Having a crack at this and I'm a little stuck. Just wondering if there is something obvious I'm missing here.
no method named `is_refcounted` found for reference `&ManuallyDrop<T>` in the current scope
found the following associated functions; to be used as methods, functions must have a `self` parameter
impl<T, E> RocRefcounted for RocResult<T, E>
where
T: RocRefcounted,
E: RocRefcounted,
{
fn inc(&mut self) {
match self.as_result_of_refs() {
Ok(payload) if payload.is_refcounted() => {
payload.inc();
}
Err(payload) if payload.is_refcounted() => {
payload.inc();
}
_ => {}
}
}
fn dec(&mut self) {
todo!()
}
fn is_refcounted() -> bool {
todo!()
}
}
I think I'm closer...
impl<T, E> RocRefcounted for RocResult<T, E>
where
T: RocRefcounted,
E: RocRefcounted,
{
fn inc(&mut self) {
unsafe {
match self.tag {
RocResultTag::RocOk => (*self.payload.ok).inc(),
RocResultTag::RocErr => (*self.payload.err).inc(),
}
}
}
fn dec(&mut self) {
unsafe {
match self.tag {
RocResultTag::RocOk => (*self.payload.ok).dec(),
RocResultTag::RocErr => (*self.payload.err).dec(),
}
}
}
fn is_refcounted() -> bool {
unsafe {
match self.tag {
RocResultTag::RocOk => (self.payload.ok).is_refcounted(),
RocResultTag::RocErr => (self.payload.err).is_refcounted(),
}
}
}
}
Screenshot-2024-07-14-at-21.32.50.png
pub trait RocRefcounted {
/// Increments the refcount.
fn inc(&mut self);
/// Decrements the refcount potentially freeing the underlying allocation.
fn dec(&mut self);
/// Returns true if the type is actually refcounted by roc.

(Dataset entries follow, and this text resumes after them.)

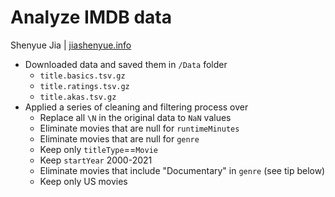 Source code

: # Analyze IMDB data

Shenyue Jia | [jiashenyue.info](https://jiashenyue.info)

- Downloaded data and saved them in `/Data` folder
  - `title.basics.tsv.gz`
  - `title.ratings.tsv.gz`
  - `title.akas.tsv.gz`
- Applied a series of cleaning and filtering process over
  - Replace all `\N` in the original data to `NaN` values
  - Eliminate movies that are null for `runtimeMinutes`
  - Eliminate movies that are null for `genre`
  - Keep only `titleType`==`Movie`
  - Keep `startYear` 2000-2021
  - Eliminate movies that include "Documentary" in `genre` (see tip below)
  - Keep only US movies
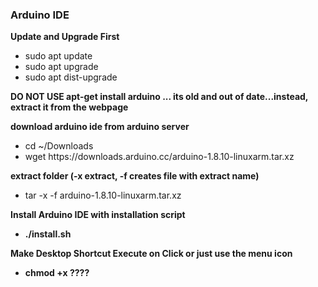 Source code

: <h3>Arduino IDE</h3>

<b>Update and Upgrade First</b> 
<ul>
  <li>sudo apt update</li>
  <li>sudo apt upgrade</li>
  <li>sudo apt dist-upgrade</li>
</ul>

<b>DO NOT USE apt-get install arduino ... its old and out of date...instead, extract it from the webpage</b>

<b>download arduino ide from arduino server</b>
<ul>
  <li>cd ~/Downloads</li>
  <li>wget https://downloads.arduino.cc/arduino-1.8.10-linuxarm.tar.xz</li>
</ul>

<b>extract folder (-x extract, -f creates file with extract name)</b>
<ul>
  <li>tar -x -f arduino-1.8.10-linuxarm.tar.xz</li>
</ul>

<b>Install Arduino IDE with installation script
<ul>
  <li>./install.sh</li>
</ul>
  
<b>Make Desktop Shortcut Execute on Click or just use the menu icon</b>
<ul>
  <li>chmod +x <filename> ????</li>
</ul>
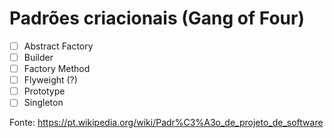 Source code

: # Padrões criacionais (Gang of Four)

- [ ] Abstract Factory
- [ ] Builder
- [ ] Factory Method
- [ ] Flyweight (?)
- [ ] Prototype
- [ ] Singleton

Fonte: https://pt.wikipedia.org/wiki/Padr%C3%A3o_de_projeto_de_software
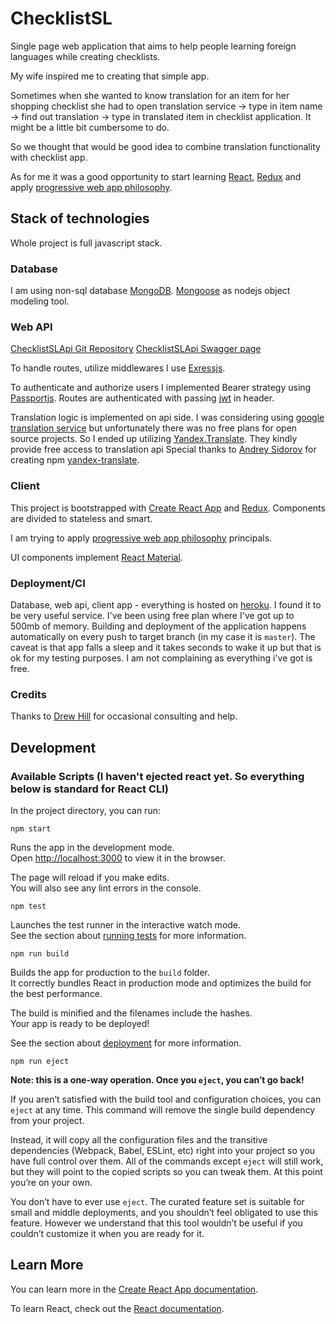 # ChecklistSL

Single page web application that aims to help people learning foreign languages while creating checklists.

My wife inspired me to creating that simple app.

Sometimes when she wanted to know translation for an item for her shopping checklist she had to open translation service -> type in item name -> find out translation -> type in translated item in checklist application. It might be a little bit cumbersome to do.

So we thought that would be good idea to combine translation functionality with checklist app.

As for me it was a good opportunity to start learning [React](https://github.com/facebook/create-react-app), [Redux](https://redux.js.org/) and apply [progressive web app philosophy](https://developers.google.com/web/progressive-web-apps/).


## Stack of technologies

Whole project is full javascript stack.

### Database

I am using non-sql database [MongoDB](https://www.mongodb.com/). 
[Mongoose](https://mongoosejs.com/) as nodejs object modeling tool.

### Web API

[ChecklistSLApi Git Repository](https://github.com/AndreySurzhan/ChecklistSLApi)
[ChecklistSLApi Swagger page](https://checklist-sl-api.herokuapp.com/api)

To handle routes, utilize middlewares I use [Exressjs](https://expressjs.com/).

To authenticate and authorize users I implemented Bearer strategy using [Passportjs](http://www.passportjs.org/).
Routes are authenticated with passing [jwt](https://jwt.io/) in header.

Translation logic is implemented on api side.
I was considering using [google translation service](https://cloud.google.com/translate/docs/) but unfortunately there was no free plans for open source projects.
So I ended up utilizing [Yandex.Translate](http://translate.yandex.com/). They kindly provide free access to translation api
Special thanks to [Andrey Sidorov](https://www.npmjs.com/~sidorares) for creating npm [yandex-translate](https://www.npmjs.com/package/yandex-translate).

### Client
This project is bootstrapped with [Create React App](https://github.com/facebook/create-react-app) and [Redux](https://redux.js.org/).
Components are divided to stateless and smart.

I am trying to apply [progressive web app philosophy](https://developers.google.com/web/progressive-web-apps/) principals.

UI components implement [React Material](https://material-ui.com).

### Deployment/CI

Database, web api, client app - everything is hosted on [heroku](https://help.heroku.com/).
I found it to be very useful service. 
I've been using free plan where I've got up to 500mb of memory.
Building and deployment of the application happens automatically on every push to target branch (in my case it is `master`).
The caveat is that app falls a sleep and it takes seconds to wake it up but that is ok for my testing purposes. 
I am not complaining as everything i've got is free.

### Credits

Thanks to [Drew Hill](https://github.com/arhill05) for occasional consulting and help.


## Development

### Available Scripts (I haven't ejected react yet. So everything below is standard for React CLI)

In the project directory, you can run:

`npm start`

Runs the app in the development mode.<br>
Open [http://localhost:3000](http://localhost:3000) to view it in the browser.

The page will reload if you make edits.<br>
You will also see any lint errors in the console.

`npm test`

Launches the test runner in the interactive watch mode.<br>
See the section about [running tests](https://facebook.github.io/create-react-app/docs/running-tests) for more information.

`npm run build`

Builds the app for production to the `build` folder.<br>
It correctly bundles React in production mode and optimizes the build for the best performance.

The build is minified and the filenames include the hashes.<br>
Your app is ready to be deployed!

See the section about [deployment](https://facebook.github.io/create-react-app/docs/deployment) for more information.

`npm run eject`

**Note: this is a one-way operation. Once you `eject`, you can’t go back!**

If you aren’t satisfied with the build tool and configuration choices, you can `eject` at any time. This command will remove the single build dependency from your project.

Instead, it will copy all the configuration files and the transitive dependencies (Webpack, Babel, ESLint, etc) right into your project so you have full control over them. All of the commands except `eject` will still work, but they will point to the copied scripts so you can tweak them. At this point you’re on your own.

You don’t have to ever use `eject`. The curated feature set is suitable for small and middle deployments, and you shouldn’t feel obligated to use this feature. However we understand that this tool wouldn’t be useful if you couldn’t customize it when you are ready for it.

## Learn More

You can learn more in the [Create React App documentation](https://facebook.github.io/create-react-app/docs/getting-started).

To learn React, check out the [React documentation](https://reactjs.org/).
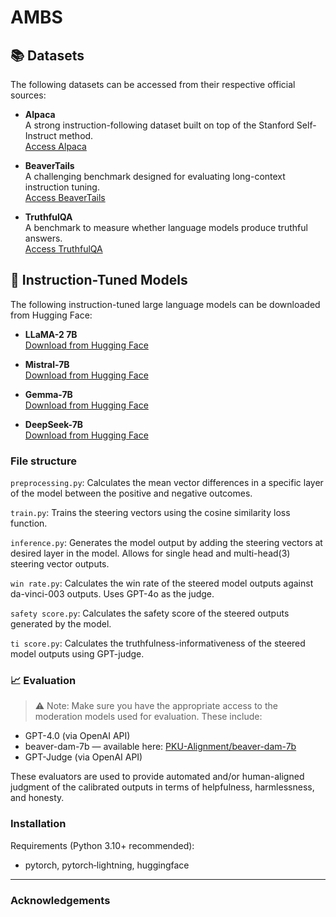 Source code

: # AMBS

## 📚 Datasets

The following datasets can be accessed from their respective official sources:

- **Alpaca**  
  A strong instruction-following dataset built on top of the Stanford Self-Instruct method.  
  [Access Alpaca](https://github.com/tatsu-lab/stanford_alpaca)

- **BeaverTails**  
  A challenging benchmark designed for evaluating long-context instruction tuning.  
  [Access BeaverTails](https://sites.google.com/view/pku-beavertails)

- **TruthfulQA**  
  A benchmark to measure whether language models produce truthful answers.  
  [Access TruthfulQA](https://github.com/sylinrl/TruthfulQA)


## 🧠 Instruction-Tuned Models

The following instruction-tuned large language models can be downloaded from Hugging Face:

- **LLaMA-2 7B**  
  [Download from Hugging Face](https://huggingface.co/meta-llama/Llama-2-7b-hf)

- **Mistral-7B**  
  [Download from Hugging Face](https://huggingface.co/mistralai/Mistral-7B-v0.1)

 - **Gemma-7B**  
  [Download from Hugging Face](https://huggingface.co/google/gemma-7b)

- **DeepSeek-7B**  
  [Download from Hugging Face](https://huggingface.co/deepseek-ai/deepseek-llm-7b-base)

### File structure

`preprocessing.py`: Calculates the mean vector differences in a specific layer of the model between the positive and negative outcomes. 

`train.py`: Trains the steering vectors using the cosine similarity loss function.

`inference.py`: Generates the model output by adding the steering vectors at desired layer in the model. Allows for single head and multi-head(3) steering vector outputs.

`win rate.py`: Calculates the win rate of the steered model outputs against da-vinci-003 outputs. Uses GPT-4o as the judge.

`safety score.py`: Calculates the safety score of the steered outputs generated by the model. 

`ti score.py`: Calculates the truthfulness-informativeness of the steered model outputs using GPT-judge. 

### 📈 Evaluation

> ⚠️ Note: Make sure you have the appropriate access to the moderation models used for evaluation. These include:

- GPT-4.0 (via OpenAI API)
- beaver-dam-7b — available here: [PKU-Alignment/beaver-dam-7b](https://huggingface.co/PKU-Alignment/beaver-dam-7b)
- GPT-Judge (via OpenAI API) 

These evaluators are used to provide automated and/or human-aligned judgment of the calibrated outputs in terms of helpfulness, harmlessness, and honesty.

### Installation
Requirements (Python 3.10+ recommended):
- pytorch, pytorch‑lightning, huggingface

---

### Acknowledgements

fn is_refcounted() -> bool;
}
is_refcointed should have a branch
Should be true if either the ok or err is refcounted
fn is_refcounted() -> bool {
T::is_refcounted() || E::is_refcounted()
}
Also need to implement this
impl roc_std::RocRefcounted for SQLiteValue {
fn inc(&mut self) {
unimplemented!();
}
fn dec(&mut self) {
unimplemented!();
}
fn is_refcounted() -> bool {
true
}
}
This was generated by roc glue. I might try hand implementing first.
I think I know where the problem might be for basic-cli...
We have a lot of hand-rolled interface types like the following.
#[repr(C)]
pub struct InternalResponse {
body: RocList<u8>,
metadata: Metadata,
variant: RocStr,
}
#[repr(C)]
pub struct Metadata {
headers: RocList<Header>,
url: RocStr,
statusCode: u16,
statusText: RocStr,
}
Do we need to do/change anything to manage the refcounting in these correctly?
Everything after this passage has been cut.